My faithful daughter, it’s time to rest.
Papa, I feel like You’re breaking up with me (sobbing). Help me to know Your presence in the other ways that I know you’ve invited me to do as well but that I hadn’t had the time to do, such as reading, painting, singing, and having fun with my kids.
I will help you my daughter. Don’t worry, I am always with you.
Reflection
Hello everyone, welcome to today’s page in my journal! The Lord wakes me up most nights at certain times after He’s given me a dream, which I sometimes don’t know the meaning of but other times I do, and it’s such a great comfort to my heart. I absolutely love sharing what God is doing in my heart, hoping it’ll inspire you to spend time with God everyday and grow the most fulfilling relationship with Him!
I had a few dreams last night. In the first one I was sitting on the right end of the couch when Jesus my husband came from my right and told me to move over because he wanted to sit where I was sitting. I immediately began moving over to make room for him, and then he sat down where I was sitting and then we were sitting together, but the scene changed right after I began moving over. As I was moving over, I was telling him that it was a bit difficult for me to move. Then the scene changed and I was doing something, and I saw him still sitting on the couch where I had been sitting before, looking straight ahead. I’m not sure what this dream could mean. He told me to move over, not get up, so I know we’re close together. I was also walking around doing things, which felt like it could have been domestic. Now that I’m changing my time with the Lord, I will have more time to do other things that I’ve felt were being neglected.

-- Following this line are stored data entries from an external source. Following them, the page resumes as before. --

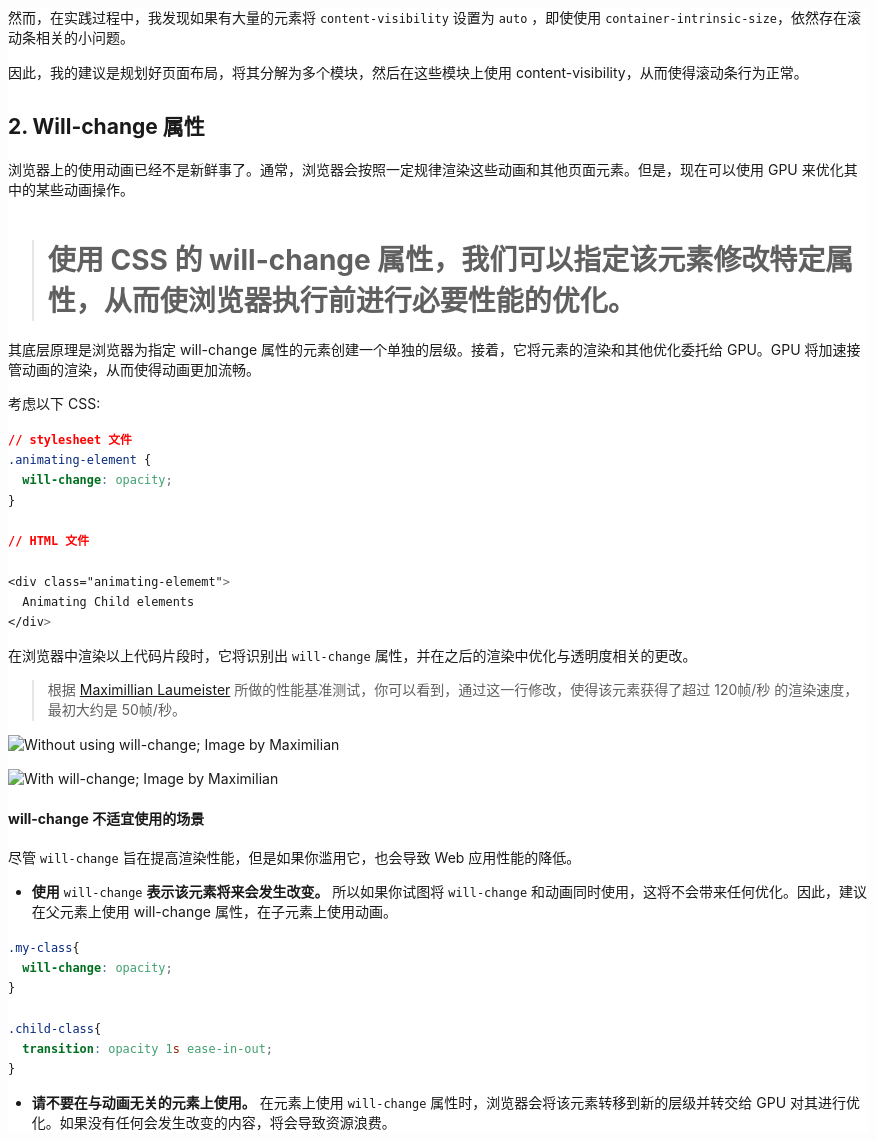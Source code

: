 然而，在实践过程中，我发现如果有大量的元素将 `content-visibility` 设置为 `auto` ，即使使用 `container-intrinsic-size`，依然存在滚动条相关的小问题。

因此，我的建议是规划好页面布局，将其分解为多个模块，然后在这些模块上使用  content-visibility，从而使得滚动条行为正常。

## 2. Will-change 属性

浏览器上的使用动画已经不是新鲜事了。通常，浏览器会按照一定规律渲染这些动画和其他页面元素。但是，现在可以使用 GPU 来优化其中的某些动画操作。

> # 使用 CSS 的 will-change 属性，我们可以指定该元素修改特定属性，从而使浏览器执行前进行必要性能的优化。

其底层原理是浏览器为指定 will-change 属性的元素创建一个单独的层级。接着，它将元素的渲染和其他优化委托给 GPU。GPU 将加速接管动画的渲染，从而使得动画更加流畅。

考虑以下 CSS:

```css
// stylesheet 文件
.animating-element {
  will-change: opacity;
}

// HTML 文件

<div class="animating-elememt">
  Animating Child elements
</div>
```

在浏览器中渲染以上代码片段时，它将识别出 `will-change` 属性，并在之后的渲染中优化与透明度相关的更改。

> 根据 [Maximillian Laumeister](https://www.maxlaumeister.com/articles/css-will-change-property-a-performance-case-study/) 所做的性能基准测试，你可以看到，通过这一行修改，使得该元素获得了超过 120帧/秒 的渲染速度，最初大约是 50帧/秒。

![Without using will-change; Image by Maximilian](https://cdn-images-1.medium.com/max/2000/0*KP2Dz1t5MCjqapBm.png)

![With will-change; Image by Maximilian](https://cdn-images-1.medium.com/max/2000/0*SM3J13ZbiJeAfmRo.png)

#### will-change 不适宜使用的场景

尽管 `will-change` 旨在提高渲染性能，但是如果你滥用它，也会导致 Web 应用性能的降低。

* **使用** `will-change` **表示该元素将来会发生改变。**
所以如果你试图将 `will-change` 和动画同时使用，这将不会带来任何优化。因此，建议在父元素上使用 will-change 属性，在子元素上使用动画。

```css
.my-class{
  will-change: opacity;
}

.child-class{
  transition: opacity 1s ease-in-out;
}
```

* **请不要在与动画无关的元素上使用。**
在元素上使用 `will-change` 属性时，浏览器会将该元素转移到新的层级并转交给 GPU 对其进行优化。如果没有任何会发生改变的内容，将会导致资源浪费。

Then I woke up and fell back asleep and I dreamt that I was standing on the beach with my family, feeling like Lucas was with me. We were looking up at the night sky and I saw millions and millions of stars; so many that it looked like there was hardly any more room for more. Further down I saw a cluster of stars and maybe another planet, and I thought it looked so beautiful. Then Lucas pointed out that a lot of the shining lights that were all over the sky were actually tiny shining ripples and that they weren’t all stars, and I was so amazed by that. I’m thinking that as we let our light shine, it’ll cause a ripple affect where other people will see their light, and more and more people will know God’s love. I had a feeling that there were two layers, the first one were all the stars, and the second were all the ripples. So when the ripples were taken away, we could see the stars much clearer, standing out in the blackness of the sky.
Then the scene changed where aliens and mean people were ruling over us and over our society. We lived in an apartment that the whole wall facing the beach were huge windows. We needed to keep the curtains closed so that we wouldn’t draw anyone’s attention. There were sea creatures that had teeth all the way around their round open mouths that would come up onto shore to eat anyone they could, so we always needed to be aware of them. At first we were allowed to be outside on the beach; I saw them being shot at to keep them at bay, away from the beach. And then we needed to stay inside our apartment with all the curtains closed. At one point one of the kids had opened the curtains all the way, during the day, but then we needed to shut them again. Then I saw that our curtains were swishing back and forth, (like they were waving?) after someone had shut them really quickly, and the movement was catching the attention of the people outside, which would cause them to come up to our apartment and we would be in trouble. I watched the curtain slowly stop moving, really wanting them to stop moving quicker so that the aliens and people wouldn’t come up and do something to us. Then when my family were all inside, including the dad who was laying down on the bed, someone that had authority over us came to the door and wanted the dad to go with them. But he stayed where he was so the person grabbed the toddler I was holding, who in my dream was my son, out of my arms and I began sobbing, trying to hold onto him so they wouldn’t take him, but they pulled him away from me. I had a knowing like they were going to cut off his hand. I’m thinking there will be a time of rest when I’m not supposed to write, and that I’ll have an actual physical break (cutting off the hand of the toddler I was carrying).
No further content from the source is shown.